Work to be completed: Repeat the data word for word, excluding every picture.

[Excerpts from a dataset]
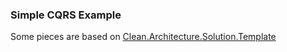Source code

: ### Simple CQRS Example


Some pieces are based on [Clean.Architecture.Solution.Template](https://github.com/jasontaylordev/cqrsExample)

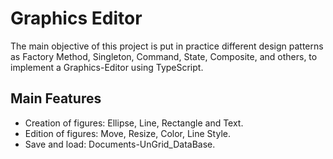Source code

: # Graphics Editor
The main objective of this project is put in practice different design patterns as Factory Method, Singleton, Command, State, Composite, and others, to implement a Graphics-Editor using TypeScript.

## Main Features
- Creation of figures: Ellipse, Line, Rectangle and Text.
- Edition of figures: Move, Resize, Color, Line Style.
- Save and load: Documents-UnGrid_DataBase.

Written solution:
Source code

: ### Simple CQRS Example


Some pieces are based on [Clean.Architecture.Solution.Template](https://github.com/jasontaylordev/cqrsExample)

Source code

: # Graphics Editor
The main objective of this project is put in practice different design patterns as Factory Method, Singleton, Command, State, Composite, and others, to implement a Graphics-Editor using TypeScript.

## Main Features
- Creation of figures: Ellipse, Line, Rectangle and Text.
- Edition of figures: Move, Resize, Color, Line Style.
- Save and load: Documents-UnGrid_DataBase.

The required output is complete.